U.S. Savings Bonds were new to me at the time, but they caught my interest with their government-backed conservative features. The types of bonds I purchased back then were two types. Series “I” bonds and series “EE” bonds. Here are their at-a-glance bulleted highlights:
Series I Bonds:
General Facts:
* The “I” in I Bond stands for “Inflation”
* Their earnings rate is based on both a fixed rate and an inflation rate (CPI)
* They increase in value monthly and the interest is paid when you liquidate
* They are an accrual-type security
* They are sold at face value; i.e., you pay $50 for a $50 I Bond
* They grow in value with inflation-indexed earnings for up to 30 years
* Fixed rates are announced each May & November
* Composite rate = [Fixed rate + (2 x Semiannual inflation rate) + (Fixed rate x Semiannual inflation rate)]
* Up to $5,000 worth of I Bonds may be purchased per SS# per year
* Interest compounds semiannually for 30 years
Pros:
* They are electronic holdings, so they’re 100% manageable online
* In amounts as little as $25 each, they are extremely affordable
* They can be liquidated penalty-free after only 5 years
* They earn interest from the first day of their issue month
* When interest rates are high, I Bond yields go up
* The fixed rate of each I Bond remains the same for the life of the bond
* Composite rates never go below zero
* They are exempt from state & local income taxes
* Tax benefits are available when used for educational purposes
* Unlike other securities, minors can own U.S. Savings bonds
Cons:
* If liquidated before 5 years, the 3 most recent months interest are forfeited
* As semi-long-term investments, they can tie-up money for 1-30 years.
* They must be held for a minimum of 12 months
* When interest rates are low, I Bonds yields go down
Series EE Bonds:
General Facts:
* They increase in value monthly and the interest is paid when you liquidate
* EE Bonds issued after May 2005 earn a fixed rate of return.
* They are sold at face value; i.e., you pay $50 for a $50 EE Bond
* Fixed rates are announced each May & November
* Up to $5,000 worth of EE Bonds may be purchased per SS# per year
* Interest compounds semiannually for 30 years
Pros:
* They are electronic holdings, so they’re 100% manageable online
* In amounts as little as $25 each, they are extremely affordable
* They can be liquidated penalty-free after only 5 years
* They earn interest from the first day of their issue month
* The rate of each EE Bond remains the same for the life of the bond
* They are exempt from state & local income taxes
* Tax benefits are available when used for educational purposes
* Unlike other securities, minors can own U.S. Savings bonds
Cons:
* If liquidated before 5 years, the 3 most recent months interest are forfeited
* As semi-long-term investments, they can tie-up money for 1-30 years.

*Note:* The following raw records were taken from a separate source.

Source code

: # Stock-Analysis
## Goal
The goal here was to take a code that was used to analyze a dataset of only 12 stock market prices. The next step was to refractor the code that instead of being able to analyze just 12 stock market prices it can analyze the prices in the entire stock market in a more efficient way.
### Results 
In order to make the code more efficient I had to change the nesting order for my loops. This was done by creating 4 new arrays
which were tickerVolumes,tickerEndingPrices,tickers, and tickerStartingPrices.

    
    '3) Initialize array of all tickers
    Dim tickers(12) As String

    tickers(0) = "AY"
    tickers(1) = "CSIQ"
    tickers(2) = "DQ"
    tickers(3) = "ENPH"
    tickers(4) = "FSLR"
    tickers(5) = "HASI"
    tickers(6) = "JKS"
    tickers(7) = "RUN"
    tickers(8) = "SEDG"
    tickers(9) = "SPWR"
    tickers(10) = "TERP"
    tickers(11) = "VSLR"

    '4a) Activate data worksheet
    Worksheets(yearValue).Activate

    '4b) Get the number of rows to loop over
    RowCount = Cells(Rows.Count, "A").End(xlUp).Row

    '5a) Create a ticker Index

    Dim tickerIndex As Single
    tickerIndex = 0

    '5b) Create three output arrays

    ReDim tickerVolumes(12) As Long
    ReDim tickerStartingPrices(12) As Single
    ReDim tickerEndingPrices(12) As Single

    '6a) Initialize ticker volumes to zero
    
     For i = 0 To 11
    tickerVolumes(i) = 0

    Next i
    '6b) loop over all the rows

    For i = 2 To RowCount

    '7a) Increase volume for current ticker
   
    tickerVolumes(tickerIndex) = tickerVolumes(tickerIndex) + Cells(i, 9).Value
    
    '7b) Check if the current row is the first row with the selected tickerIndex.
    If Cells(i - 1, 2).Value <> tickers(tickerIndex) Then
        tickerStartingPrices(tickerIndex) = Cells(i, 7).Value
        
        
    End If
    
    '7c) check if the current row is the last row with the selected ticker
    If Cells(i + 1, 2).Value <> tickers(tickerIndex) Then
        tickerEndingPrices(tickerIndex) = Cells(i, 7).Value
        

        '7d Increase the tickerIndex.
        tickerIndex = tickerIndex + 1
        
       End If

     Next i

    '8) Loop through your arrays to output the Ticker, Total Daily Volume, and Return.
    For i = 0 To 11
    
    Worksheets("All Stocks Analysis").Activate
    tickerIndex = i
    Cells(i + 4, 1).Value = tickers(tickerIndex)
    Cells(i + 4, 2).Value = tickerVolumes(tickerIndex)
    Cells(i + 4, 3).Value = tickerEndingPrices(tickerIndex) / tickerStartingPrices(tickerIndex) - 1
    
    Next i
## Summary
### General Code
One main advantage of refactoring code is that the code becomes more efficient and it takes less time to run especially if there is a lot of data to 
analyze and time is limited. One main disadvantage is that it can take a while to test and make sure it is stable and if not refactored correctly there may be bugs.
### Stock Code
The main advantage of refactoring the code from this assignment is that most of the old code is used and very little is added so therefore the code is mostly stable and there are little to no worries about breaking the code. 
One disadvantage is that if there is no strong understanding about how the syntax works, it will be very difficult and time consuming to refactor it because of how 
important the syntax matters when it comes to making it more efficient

* They must be held for a minimum of 12 months
Using my own “LYDS” rating criteria, and on a scale of 1 to 10 (10 being the best), I give series I and EE bonds a general 7 out of 10 (70%). Here’s the breakdown:
Liquidity: 7 (although you’d lose the 3 most recent months worth of interest for doing so, you could liquidate your I and EE bonds after only 12 months of their purchase date if you had to)
Yield: 3 (Interest rates for EE bonds are fixed once they’re purchased, which is good, but they’re very low yielding investments. Good for long-term, and definitely NOT an aggressive investment. I bonds are much more volatile being integrally linked with the CPI, but they are completely at the mercy of the Fed’s whims for interest rate changes.)
Duration: 9 (Having the ability to liquidate after just 12 months with minimal penalties is attractive. Having the option to liquidate penalty-free after 5 years is also reasonable. And having the option to long-term invest over a maximum of 30 years is phenomenal).
Seed: 9 (Both series I and EE bonds are extremely affordable at only $25 minimum each - easy and legal enough for kids, in fact. The fact that one can invest up to $5,000 per year might be a little bit too restrictive for some, but generally adequate for most).